### RECORDS SUPPLIED
▽

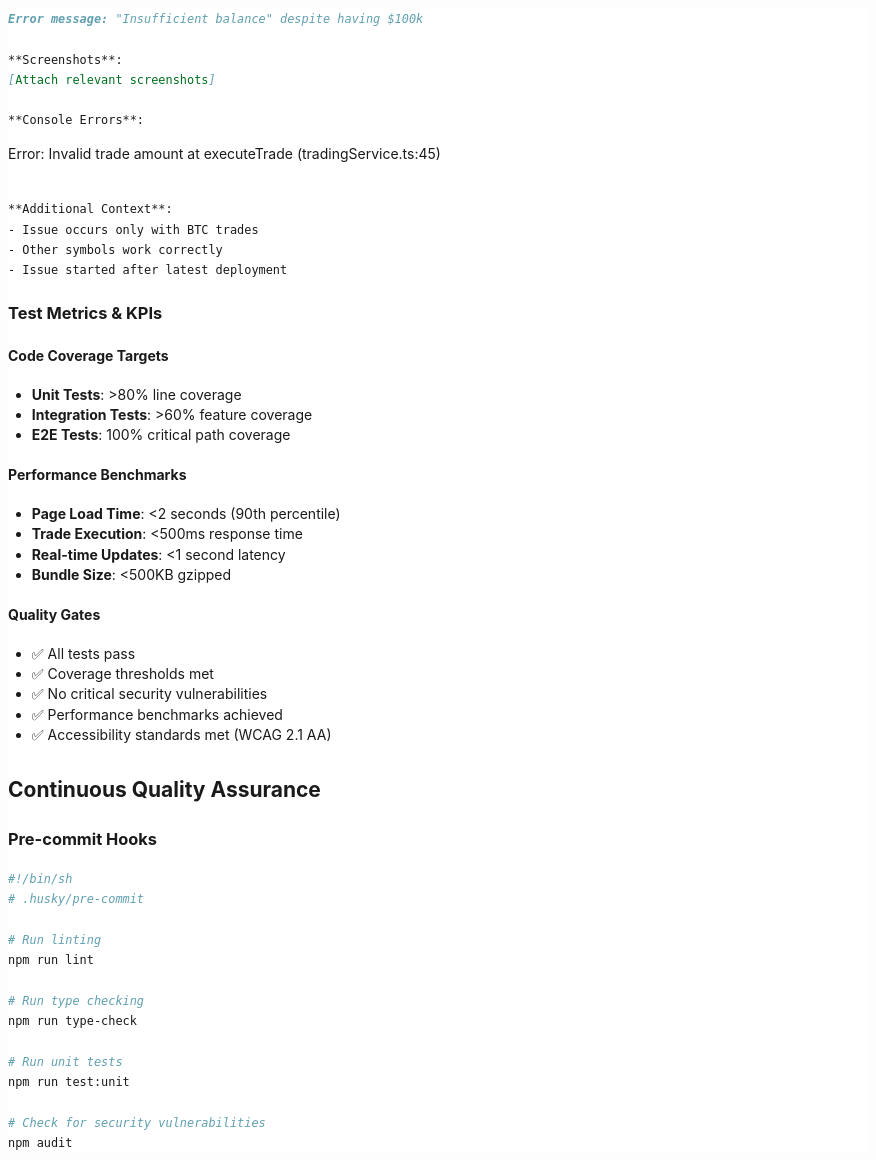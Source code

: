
 ```markdown
Error message: "Insufficient balance" despite having $100k

**Screenshots**:
[Attach relevant screenshots]

**Console Errors**:
```
Error: Invalid trade amount
  at executeTrade (tradingService.ts:45)
```

**Additional Context**:
- Issue occurs only with BTC trades
- Other symbols work correctly
- Issue started after latest deployment
```

### Test Metrics & KPIs

#### Code Coverage Targets
- **Unit Tests**: >80% line coverage
- **Integration Tests**: >60% feature coverage
- **E2E Tests**: 100% critical path coverage

#### Performance Benchmarks
- **Page Load Time**: <2 seconds (90th percentile)
- **Trade Execution**: <500ms response time
- **Real-time Updates**: <1 second latency
- **Bundle Size**: <500KB gzipped

#### Quality Gates
- ✅ All tests pass
- ✅ Coverage thresholds met
- ✅ No critical security vulnerabilities
- ✅ Performance benchmarks achieved
- ✅ Accessibility standards met (WCAG 2.1 AA)

## Continuous Quality Assurance

### Pre-commit Hooks
```bash
#!/bin/sh
# .husky/pre-commit

# Run linting
npm run lint

# Run type checking
npm run type-check

# Run unit tests
npm run test:unit

# Check for security vulnerabilities
npm audit
```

△

Each entry needs to be returned verbatim, with its pictures left out.

### ANSWER SECTION
Source code

:
 ```markdown
Error message: "Insufficient balance" despite having $100k

**Screenshots**:
[Attach relevant screenshots]

**Console Errors**:
```
Error: Invalid trade amount
  at executeTrade (tradingService.ts:45)
```

**Additional Context**:
- Issue occurs only with BTC trades
- Other symbols work correctly
- Issue started after latest deployment
```

### Test Metrics & KPIs

#### Code Coverage Targets
- **Unit Tests**: >80% line coverage
- **Integration Tests**: >60% feature coverage
- **E2E Tests**: 100% critical path coverage

#### Performance Benchmarks
- **Page Load Time**: <2 seconds (90th percentile)
- **Trade Execution**: <500ms response time
- **Real-time Updates**: <1 second latency
- **Bundle Size**: <500KB gzipped

#### Quality Gates
- ✅ All tests pass
- ✅ Coverage thresholds met
- ✅ No critical security vulnerabilities
- ✅ Performance benchmarks achieved
- ✅ Accessibility standards met (WCAG 2.1 AA)

## Continuous Quality Assurance

### Pre-commit Hooks
```bash
#!/bin/sh
# .husky/pre-commit

# Run linting
npm run lint

# Run type checking
npm run type-check

# Run unit tests
npm run test:unit

# Check for security vulnerabilities
npm audit
```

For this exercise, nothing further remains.